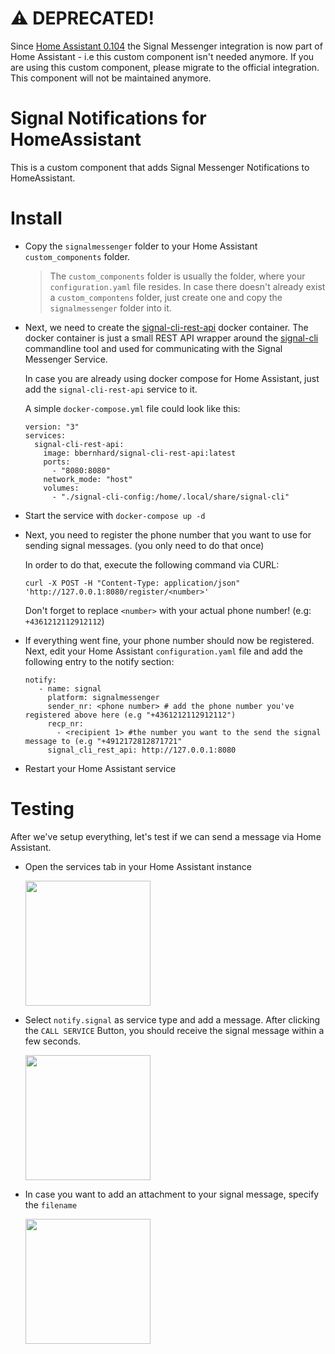 
# :warning: DEPRECATED!

Since [Home Assistant 0.104](https://www.home-assistant.io/integrations/signal_messenger/) the Signal Messenger integration is now part of Home Assistant - i.e this custom component isn't needed anymore. If you are using this custom component, please migrate to the official integration. This component will not be maintained anymore.  



# Signal Notifications for HomeAssistant

This is a custom component that adds Signal Messenger Notifications to HomeAssistant. 

# Install

* Copy the `signalmessenger` folder to your Home Assistant `custom_components` folder. 
  
  > The `custom_components` folder is usually the folder, where your `configuration.yaml` file resides. 
  In case there doesn't already exist a `custom_compontens` folder, just create one and copy the `signalmessenger` folder into it.
  
* Next, we need to create the [signal-cli-rest-api](https://github.com/bbernhard/signal-cli-rest-api) docker container. 
  The docker container is just a small REST API wrapper around the [signal-cli](https://github.com/AsamK/signal-cli) 
  commandline tool and used for communicating with the Signal Messenger Service. 
  
  In case you are already using docker compose for Home Assistant, just add the `signal-cli-rest-api` service to it.
  
  A simple `docker-compose.yml` file could look like this: 
  ```
  version: "3"
  services:
    signal-cli-rest-api:
      image: bbernhard/signal-cli-rest-api:latest
      ports:
        - "8080:8080"
      network_mode: "host"
      volumes:
        - "./signal-cli-config:/home/.local/share/signal-cli"
   ```
   
 * Start the service with `docker-compose up -d`
 * Next, you need to register the phone number that you want to use for sending signal messages. (you only need to do that once)
   
   In order to do that, execute the following command via CURL: 
   
   ```curl -X POST -H "Content-Type: application/json" 'http://127.0.0.1:8080/register/<number>'```
   
   Don't forget to replace `<number>` with your actual phone number! (e.g: `+4361212112912112`)
   
 * If everything went fine, your phone number should now be registered. Next, edit your Home Assistant `configuration.yaml` file
   and add the following entry to the notify section: 
   
   ```
   notify:
      - name: signal
        platform: signalmessenger
        sender_nr: <phone number> # add the phone number you've registered above here (e.g "+4361212112912112")
        recp_nr:
          - <recipient 1> #the number you want to the send the signal message to (e.g "+4912172812871721"
        signal_cli_rest_api: http://127.0.0.1:8080
   ```
 * Restart your Home Assistant service

# Testing
After we've setup everything, let's test if we can send a message via Home Assistant. 

* Open the services tab in your Home Assistant instance

  <img src="https://raw.githubusercontent.com/bbernhard/signal-homeassistant/master/doc/images/homeassistant_testing_services.png" width="200">
  
* Select `notify.signal` as service type and add a message. After clicking the `CALL SERVICE` Button, you should receive the signal message within a few seconds. 

  <img src="https://raw.githubusercontent.com/bbernhard/signal-homeassistant/master/doc/images/homeassistant_testing_call_service.png" width="200">

* In case you want to add an attachment to your signal message, specify the `filename`


  <img src="https://raw.githubusercontent.com/bbernhard/signal-homeassistant/master/doc/images/homeassistant_testing_call_service_2.png" width="200">

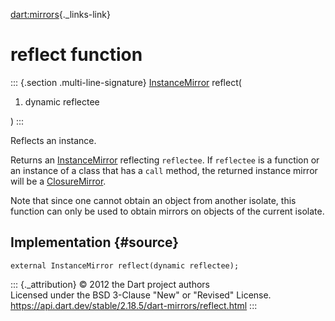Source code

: [dart:mirrors](../dart-mirrors/dart-mirrors-library){._links-link}

reflect function
================

::: {.section .multi-line-signature}
[InstanceMirror](instancemirror-class) reflect(

1.  dynamic reflectee

)
:::

Reflects an instance.

Returns an [InstanceMirror](instancemirror-class) reflecting
`reflectee`. If `reflectee` is a function or an instance of a class that
has a `call` method, the returned instance mirror will be a
[ClosureMirror](closuremirror-class).

Note that since one cannot obtain an object from another isolate, this
function can only be used to obtain mirrors on objects of the current
isolate.

Implementation {#source}
--------------

``` {.language-dart data-language="dart"}
external InstanceMirror reflect(dynamic reflectee);
```

::: {._attribution}
© 2012 the Dart project authors\
Licensed under the BSD 3-Clause \"New\" or \"Revised\" License.\
<https://api.dart.dev/stable/2.18.5/dart-mirrors/reflect.html>
:::
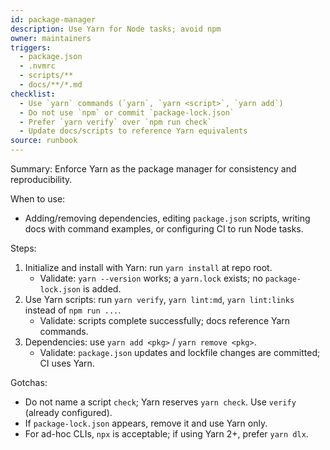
 ```yaml
---
id: package-manager
description: Use Yarn for Node tasks; avoid npm
owner: maintainers
triggers:
  - package.json
  - .nvmrc
  - scripts/**
  - docs/**/*.md
checklist:
  - Use `yarn` commands (`yarn`, `yarn <script>`, `yarn add`)
  - Do not use `npm` or commit `package-lock.json`
  - Prefer `yarn verify` over `npm run check`
  - Update docs/scripts to reference Yarn equivalents
source: runbook
---
```


Summary: Enforce Yarn as the package manager for consistency and reproducibility.

When to use:

- Adding/removing dependencies, editing `package.json` scripts, writing docs with command examples, or configuring CI to run Node tasks.

Steps:

1. Initialize and install with Yarn: run `yarn install` at repo root.
   - Validate: `yarn --version` works; a `yarn.lock` exists; no `package-lock.json` is added.
2. Use Yarn scripts: run `yarn verify`, `yarn lint:md`, `yarn lint:links` instead of `npm run ...`.
   - Validate: scripts complete successfully; docs reference Yarn commands.
3. Dependencies: use `yarn add <pkg>` / `yarn remove <pkg>`.
   - Validate: `package.json` updates and lockfile changes are committed; CI uses Yarn.

Gotchas:

- Do not name a script `check`; Yarn reserves `yarn check`. Use `verify` (already configured).
- If `package-lock.json` appears, remove it and use Yarn only.
- For ad-hoc CLIs, `npx` is acceptable; if using Yarn 2+, prefer `yarn dlx`.
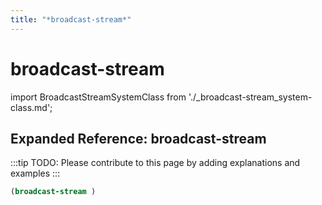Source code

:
 ```yaml
---
title: "*broadcast-stream*"
---
```


# broadcast-stream

import BroadcastStreamSystemClass from './_broadcast-stream_system-class.md';

<BroadcastStreamSystemClass />

## Expanded Reference: broadcast-stream

:::tip
TODO: Please contribute to this page by adding explanations and examples
:::

```lisp
(broadcast-stream )
```
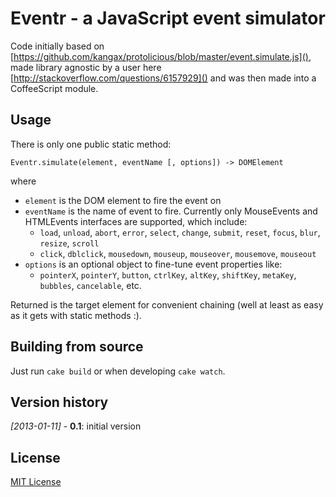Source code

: # Eventr - a JavaScript event simulator


Code initially based on [https://github.com/kangax/protolicious/blob/master/event.simulate.js](), made library agnostic by a user here [http://stackoverflow.com/questions/6157929]() and was then made into a CoffeeScript module.

## Usage
There is only one public static method:

```
Eventr.simulate(element, eventName [, options]) -> DOMElement
```
where

- `element` is the DOM element to fire the event on
- `eventName` is the name of event to fire. Currently only MouseEvents and HTMLEvents interfaces are supported, which include: 
  - `load`, `unload`, `abort`, `error`, `select`, `change`, `submit`, `reset`, `focus`, `blur`, `resize`, `scroll`
  - `click`, `dblclick`, `mousedown`, `mouseup`, `mouseover`, `mousemove`, `mouseout`
- `options` is an optional object to fine-tune event properties like:
  - `pointerX`, `pointerY`, `button`, `ctrlKey`, `altKey`, `shiftKey`, `metaKey`, `bubbles`, `cancelable`, etc.

Returned is the target element for convenient chaining (well at least as easy as it gets with static methods :).

## Building from source
Just run `cake build` or when developing `cake watch`.

## Version history
*[2013-01-11]* - **0.1**: initial version

## License
[MIT License](LICENSE.md)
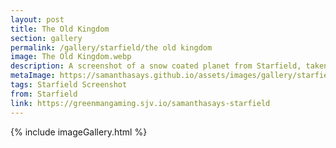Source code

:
 ```yaml
---
layout: post
title: The Old Kingdom
section: gallery
permalink: /gallery/starfield/the old kingdom
image: The Old Kingdom.webp
description: A screenshot of a snow coated planet from Starfield, taken by Samantha Says.
metaImage: https://samanthasays.github.io/assets/images/gallery/starfield/The Old Kingdom.webp
tags: Starfield Screenshot
from: Starfield
link: https://greenmangaming.sjv.io/samanthasays-starfield
---
```

{% include imageGallery.html %}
*-*-*
▶ [Assigned task]
The listing above must be restated word for word. Its pictures are to be left out.

▶ [Task solution]
# :warning: DEPRECATED!

Since [Home Assistant 0.104](https://www.home-assistant.io/integrations/signal_messenger/) the Signal Messenger integration is now part of Home Assistant - i.e this custom component isn't needed anymore. If you are using this custom component, please migrate to the official integration. This component will not be maintained anymore.  



# Signal Notifications for HomeAssistant

This is a custom component that adds Signal Messenger Notifications to HomeAssistant. 

# Install

* Copy the `signalmessenger` folder to your Home Assistant `custom_components` folder. 
  
  > The `custom_components` folder is usually the folder, where your `configuration.yaml` file resides. 
  In case there doesn't already exist a `custom_compontens` folder, just create one and copy the `signalmessenger` folder into it.
  
* Next, we need to create the [signal-cli-rest-api](https://github.com/bbernhard/signal-cli-rest-api) docker container. 
  The docker container is just a small REST API wrapper around the [signal-cli](https://github.com/AsamK/signal-cli) 
  commandline tool and used for communicating with the Signal Messenger Service. 
  
  In case you are already using docker compose for Home Assistant, just add the `signal-cli-rest-api` service to it.
  
  A simple `docker-compose.yml` file could look like this: 
  ```
  version: "3"
  services:
    signal-cli-rest-api:
      image: bbernhard/signal-cli-rest-api:latest
      ports:
        - "8080:8080"
      network_mode: "host"
      volumes:
        - "./signal-cli-config:/home/.local/share/signal-cli"
   ```
   
 * Start the service with `docker-compose up -d`
 * Next, you need to register the phone number that you want to use for sending signal messages. (you only need to do that once)
   
   In order to do that, execute the following command via CURL: 
   
   ```curl -X POST -H "Content-Type: application/json" 'http://127.0.0.1:8080/register/<number>'```
   
   Don't forget to replace `<number>` with your actual phone number! (e.g: `+4361212112912112`)
   
 * If everything went fine, your phone number should now be registered. Next, edit your Home Assistant `configuration.yaml` file
   and add the following entry to the notify section: 
   
   ```
   notify:
      - name: signal
        platform: signalmessenger
        sender_nr: <phone number> # add the phone number you've registered above here (e.g "+4361212112912112")
        recp_nr:
          - <recipient 1> #the number you want to the send the signal message to (e.g "+4912172812871721"
        signal_cli_rest_api: http://127.0.0.1:8080
   ```
 * Restart your Home Assistant service

# Testing
After we've setup everything, let's test if we can send a message via Home Assistant. 

* Open the services tab in your Home Assistant instance

  <img src="https://raw.githubusercontent.com/bbernhard/signal-homeassistant/master/doc/images/homeassistant_testing_services.png" width="200">
  
* Select `notify.signal` as service type and add a message. After clicking the `CALL SERVICE` Button, you should receive the signal message within a few seconds. 

  <img src="https://raw.githubusercontent.com/bbernhard/signal-homeassistant/master/doc/images/homeassistant_testing_call_service.png" width="200">

* In case you want to add an attachment to your signal message, specify the `filename`


  <img src="https://raw.githubusercontent.com/bbernhard/signal-homeassistant/master/doc/images/homeassistant_testing_call_service_2.png" width="200">

Source code

: [dart:mirrors](../dart-mirrors/dart-mirrors-library){._links-link}

reflect function
================

::: {.section .multi-line-signature}
[InstanceMirror](instancemirror-class) reflect(

1.  dynamic reflectee

)
:::

Reflects an instance.

Returns an [InstanceMirror](instancemirror-class) reflecting
`reflectee`. If `reflectee` is a function or an instance of a class that
has a `call` method, the returned instance mirror will be a
[ClosureMirror](closuremirror-class).

Note that since one cannot obtain an object from another isolate, this
function can only be used to obtain mirrors on objects of the current
isolate.

Implementation {#source}
--------------

``` {.language-dart data-language="dart"}
external InstanceMirror reflect(dynamic reflectee);
```

::: {._attribution}
© 2012 the Dart project authors\
Licensed under the BSD 3-Clause \"New\" or \"Revised\" License.\
<https://api.dart.dev/stable/2.18.5/dart-mirrors/reflect.html>
:::
 ```yaml
---
id: package-manager
description: Use Yarn for Node tasks; avoid npm
owner: maintainers
triggers:
  - package.json
  - .nvmrc
  - scripts/**
  - docs/**/*.md
checklist:
  - Use `yarn` commands (`yarn`, `yarn <script>`, `yarn add`)
  - Do not use `npm` or commit `package-lock.json`
  - Prefer `yarn verify` over `npm run check`
  - Update docs/scripts to reference Yarn equivalents
source: runbook
---
```


Summary: Enforce Yarn as the package manager for consistency and reproducibility.

When to use:

- Adding/removing dependencies, editing `package.json` scripts, writing docs with command examples, or configuring CI to run Node tasks.

Steps:

1. Initialize and install with Yarn: run `yarn install` at repo root.
   - Validate: `yarn --version` works; a `yarn.lock` exists; no `package-lock.json` is added.
2. Use Yarn scripts: run `yarn verify`, `yarn lint:md`, `yarn lint:links` instead of `npm run ...`.
   - Validate: scripts complete successfully; docs reference Yarn commands.
3. Dependencies: use `yarn add <pkg>` / `yarn remove <pkg>`.
   - Validate: `package.json` updates and lockfile changes are committed; CI uses Yarn.

Gotchas:

- Do not name a script `check`; Yarn reserves `yarn check`. Use `verify` (already configured).
- If `package-lock.json` appears, remove it and use Yarn only.
- For ad-hoc CLIs, `npx` is acceptable; if using Yarn 2+, prefer `yarn dlx`.
Source code

:
 ```yaml
---
title: "*broadcast-stream*"
---
```


# broadcast-stream

import BroadcastStreamSystemClass from './_broadcast-stream_system-class.md';

<BroadcastStreamSystemClass />

## Expanded Reference: broadcast-stream

:::tip
TODO: Please contribute to this page by adding explanations and examples
:::

```lisp
(broadcast-stream )
```
Source code

: # Eventr - a JavaScript event simulator


Code initially based on [https://github.com/kangax/protolicious/blob/master/event.simulate.js](), made library agnostic by a user here [http://stackoverflow.com/questions/6157929]() and was then made into a CoffeeScript module.

## Usage
There is only one public static method:

```
Eventr.simulate(element, eventName [, options]) -> DOMElement
```
where

- `element` is the DOM element to fire the event on
- `eventName` is the name of event to fire. Currently only MouseEvents and HTMLEvents interfaces are supported, which include: 
  - `load`, `unload`, `abort`, `error`, `select`, `change`, `submit`, `reset`, `focus`, `blur`, `resize`, `scroll`
  - `click`, `dblclick`, `mousedown`, `mouseup`, `mouseover`, `mousemove`, `mouseout`
- `options` is an optional object to fine-tune event properties like:
  - `pointerX`, `pointerY`, `button`, `ctrlKey`, `altKey`, `shiftKey`, `metaKey`, `bubbles`, `cancelable`, etc.

Returned is the target element for convenient chaining (well at least as easy as it gets with static methods :).

## Building from source
Just run `cake build` or when developing `cake watch`.

## Version history
*[2013-01-11]* - **0.1**: initial version

## License
[MIT License](LICENSE.md)
Source code

:
 ```yaml
---
layout: post
title: The Old Kingdom
section: gallery
permalink: /gallery/starfield/the old kingdom
image: The Old Kingdom.webp
description: A screenshot of a snow coated planet from Starfield, taken by Samantha Says.
metaImage: https://samanthasays.github.io/assets/images/gallery/starfield/The Old Kingdom.webp
tags: Starfield Screenshot
from: Starfield
link: https://greenmangaming.sjv.io/samanthasays-starfield
---
```

{% include imageGallery.html %}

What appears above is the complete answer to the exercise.